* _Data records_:
┌──
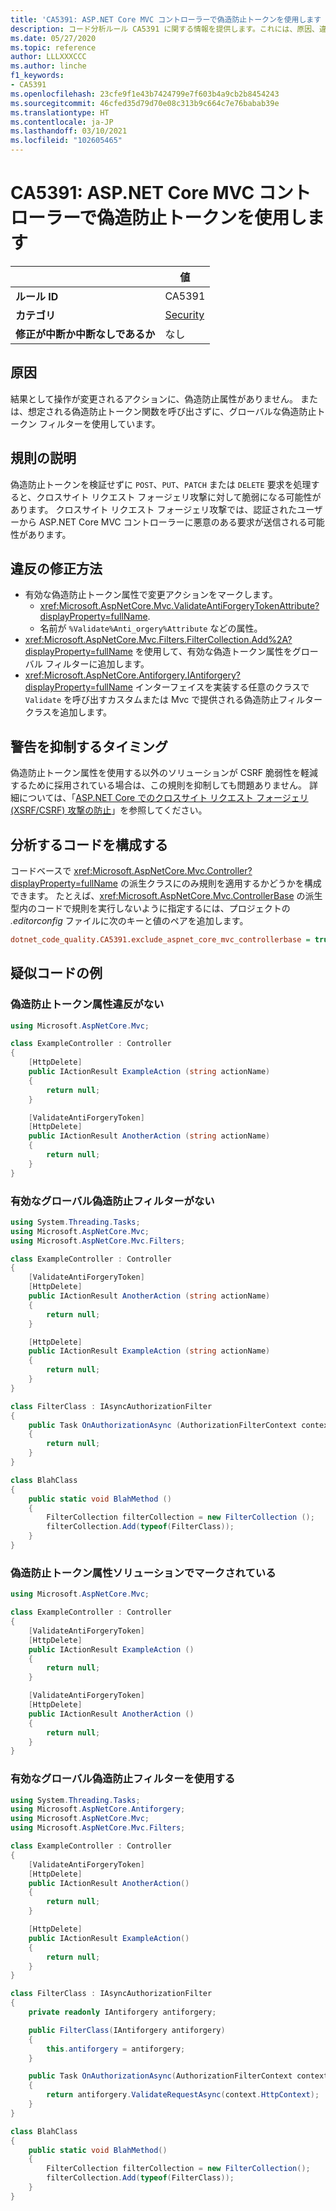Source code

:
 ```yaml
---
title: 'CA5391: ASP.NET Core MVC コントローラーで偽造防止トークンを使用します (コード分析)'
description: コード分析ルール CA5391 に関する情報を提供します。これには、原因、違反の修正方法、およびそれを抑制するタイミングなどが含まれます。
ms.date: 05/27/2020
ms.topic: reference
author: LLLXXXCCC
ms.author: linche
f1_keywords:
- CA5391
ms.openlocfilehash: 23cfe9f1e43b7424799e7f603b4a9cb2b8454243
ms.sourcegitcommit: 46cfed35d79d70e08c313b9c664c7e76babab39e
ms.translationtype: HT
ms.contentlocale: ja-JP
ms.lasthandoff: 03/10/2021
ms.locfileid: "102605465"
---
```

# <a name="ca5391-use-antiforgery-tokens-in-aspnet-core-mvc-controllers"></a>CA5391: ASP.NET Core MVC コントローラーで偽造防止トークンを使用します

| | 値 |
|-|-|
| **ルール ID** |CA5391|
| **カテゴリ** |[Security](security-warnings.md)|
| **修正が中断か中断なしであるか** |なし|

## <a name="cause"></a>原因

結果として操作が変更されるアクションに、偽造防止属性がありません。 または、想定される偽造防止トークン関数を呼び出さずに、グローバルな偽造防止トークン フィルターを使用しています。

## <a name="rule-description"></a>規則の説明

偽造防止トークンを検証せずに `POST`、`PUT`、`PATCH` または `DELETE` 要求を処理すると、クロスサイト リクエスト フォージェリ攻撃に対して脆弱になる可能性があります。 クロスサイト リクエスト フォージェリ攻撃では、認証されたユーザーから ASP.NET Core MVC コントローラーに悪意のある要求が送信される可能性があります。

## <a name="how-to-fix-violations"></a>違反の修正方法

- 有効な偽造防止トークン属性で変更アクションをマークします。
  - <xref:Microsoft.AspNetCore.Mvc.ValidateAntiForgeryTokenAttribute?displayProperty=fullName>.
  - 名前が `%Validate%Anti_orgery%Attribute` などの属性。
- <xref:Microsoft.AspNetCore.Mvc.Filters.FilterCollection.Add%2A?displayProperty=fullName> を使用して、有効な偽造トークン属性をグローバル フィルターに追加します。
- <xref:Microsoft.AspNetCore.Antiforgery.IAntiforgery?displayProperty=fullName> インターフェイスを実装する任意のクラスで `Validate` を呼び出すカスタムまたは Mvc で提供される偽造防止フィルター クラスを追加します。

## <a name="when-to-suppress-warnings"></a>警告を抑制するタイミング

偽造防止トークン属性を使用する以外のソリューションが CSRF 脆弱性を軽減するために採用されている場合は、この規則を抑制しても問題ありません。 詳細については、「[ASP.NET Core でのクロスサイト リクエスト フォージェリ (XSRF/CSRF) 攻撃の防止](/aspnet/core/security/anti-request-forgery)」を参照してください。

## <a name="configure-code-to-analyze"></a>分析するコードを構成する

コードベースで <xref:Microsoft.AspNetCore.Mvc.Controller?displayProperty=fullName> の派生クラスにのみ規則を適用するかどうかを構成できます。 たとえば、<xref:Microsoft.AspNetCore.Mvc.ControllerBase> の派生型内のコードで規則を実行しないように指定するには、プロジェクトの *.editorconfig* ファイルに次のキーと値のペアを追加します。

```ini
dotnet_code_quality.CA5391.exclude_aspnet_core_mvc_controllerbase = true
```

## <a name="pseudo-code-examples"></a>疑似コードの例

### <a name="without-anti-forgery-token-attribute-violation"></a>偽造防止トークン属性違反がない

```csharp
using Microsoft.AspNetCore.Mvc;

class ExampleController : Controller
{
    [HttpDelete]
    public IActionResult ExampleAction (string actionName)
    {
        return null;
    }

    [ValidateAntiForgeryToken]
    [HttpDelete]
    public IActionResult AnotherAction (string actionName)
    {
        return null;
    }
}
```

### <a name="without-valid-global-anti-forgery-filter"></a>有効なグローバル偽造防止フィルターがない

```csharp
using System.Threading.Tasks;
using Microsoft.AspNetCore.Mvc;
using Microsoft.AspNetCore.Mvc.Filters;

class ExampleController : Controller
{
    [ValidateAntiForgeryToken]
    [HttpDelete]
    public IActionResult AnotherAction (string actionName)
    {
        return null;
    }

    [HttpDelete]
    public IActionResult ExampleAction (string actionName)
    {
        return null;
    }
}

class FilterClass : IAsyncAuthorizationFilter
{
    public Task OnAuthorizationAsync (AuthorizationFilterContext context)
    {
        return null;
    }
}

class BlahClass
{
    public static void BlahMethod ()
    {
        FilterCollection filterCollection = new FilterCollection ();
        filterCollection.Add(typeof(FilterClass));
    }
}
```

### <a name="marked-with-an-anti-forgery-token-attribute-solution"></a>偽造防止トークン属性ソリューションでマークされている

```csharp
using Microsoft.AspNetCore.Mvc;

class ExampleController : Controller
{
    [ValidateAntiForgeryToken]
    [HttpDelete]
    public IActionResult ExampleAction ()
    {
        return null;
    }

    [ValidateAntiForgeryToken]
    [HttpDelete]
    public IActionResult AnotherAction ()
    {
        return null;
    }
}
```

### <a name="using-a-valid-global-anti-forgery-filter"></a>有効なグローバル偽造防止フィルターを使用する

```csharp
using System.Threading.Tasks;
using Microsoft.AspNetCore.Antiforgery;
using Microsoft.AspNetCore.Mvc;
using Microsoft.AspNetCore.Mvc.Filters;

class ExampleController : Controller
{
    [ValidateAntiForgeryToken]
    [HttpDelete]
    public IActionResult AnotherAction()
    {
        return null;
    }

    [HttpDelete]
    public IActionResult ExampleAction()
    {
        return null;
    }
}

class FilterClass : IAsyncAuthorizationFilter
{
    private readonly IAntiforgery antiforgery;

    public FilterClass(IAntiforgery antiforgery)
    {
        this.antiforgery = antiforgery;
    }

    public Task OnAuthorizationAsync(AuthorizationFilterContext context)
    {
        return antiforgery.ValidateRequestAsync(context.HttpContext);
    }
}

class BlahClass
{
    public static void BlahMethod()
    {
        FilterCollection filterCollection = new FilterCollection();
        filterCollection.Add(typeof(FilterClass));
    }
}
```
└──
* _What to produce_: Find and copy each line above holding "xref".

* _Problem solution_:
  - <xref:Microsoft.AspNetCore.Mvc.ValidateAntiForgeryTokenAttribute?displayProperty=fullName>.
- <xref:Microsoft.AspNetCore.Mvc.Filters.FilterCollection.Add%2A?displayProperty=fullName> を使用して、有効な偽造トークン属性をグローバル フィルターに追加します。
- <xref:Microsoft.AspNetCore.Antiforgery.IAntiforgery?displayProperty=fullName> インターフェイスを実装する任意のクラスで `Validate` を呼び出すカスタムまたは Mvc で提供される偽造防止フィルター クラスを追加します。
コードベースで <xref:Microsoft.AspNetCore.Mvc.Controller?displayProperty=fullName> の派生クラスにのみ規則を適用するかどうかを構成できます。 たとえば、<xref:Microsoft.AspNetCore.Mvc.ControllerBase> の派生型内のコードで規則を実行しないように指定するには、プロジェクトの *.editorconfig* ファイルに次のキーと値のペアを追加します。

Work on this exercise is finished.